_Exercise_
Every line with the string "done" should be copied from the data.

_Saved entries_
==================================================

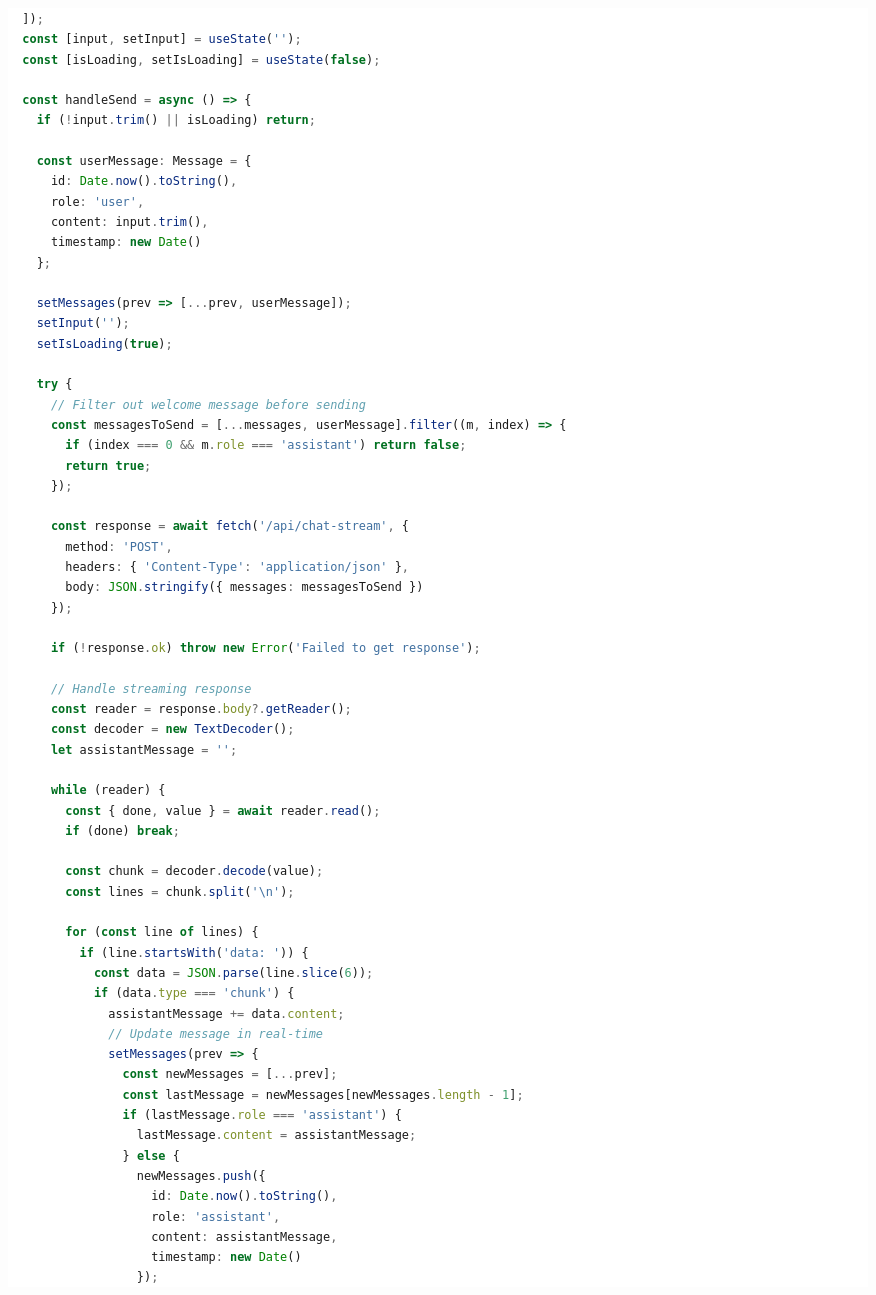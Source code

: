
 ```typescript
  ]);
  const [input, setInput] = useState('');
  const [isLoading, setIsLoading] = useState(false);

  const handleSend = async () => {
    if (!input.trim() || isLoading) return;

    const userMessage: Message = {
      id: Date.now().toString(),
      role: 'user',
      content: input.trim(),
      timestamp: new Date()
    };

    setMessages(prev => [...prev, userMessage]);
    setInput('');
    setIsLoading(true);

    try {
      // Filter out welcome message before sending
      const messagesToSend = [...messages, userMessage].filter((m, index) => {
        if (index === 0 && m.role === 'assistant') return false;
        return true;
      });

      const response = await fetch('/api/chat-stream', {
        method: 'POST',
        headers: { 'Content-Type': 'application/json' },
        body: JSON.stringify({ messages: messagesToSend })
      });

      if (!response.ok) throw new Error('Failed to get response');

      // Handle streaming response
      const reader = response.body?.getReader();
      const decoder = new TextDecoder();
      let assistantMessage = '';

      while (reader) {
        const { done, value } = await reader.read();
        if (done) break;

        const chunk = decoder.decode(value);
        const lines = chunk.split('\n');

        for (const line of lines) {
          if (line.startsWith('data: ')) {
            const data = JSON.parse(line.slice(6));
            if (data.type === 'chunk') {
              assistantMessage += data.content;
              // Update message in real-time
              setMessages(prev => {
                const newMessages = [...prev];
                const lastMessage = newMessages[newMessages.length - 1];
                if (lastMessage.role === 'assistant') {
                  lastMessage.content = assistantMessage;
                } else {
                  newMessages.push({
                    id: Date.now().toString(),
                    role: 'assistant',
                    content: assistantMessage,
                    timestamp: new Date()
                  });
```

==================================================

_Reply_
        const { done, value } = await reader.read();
        if (done) break;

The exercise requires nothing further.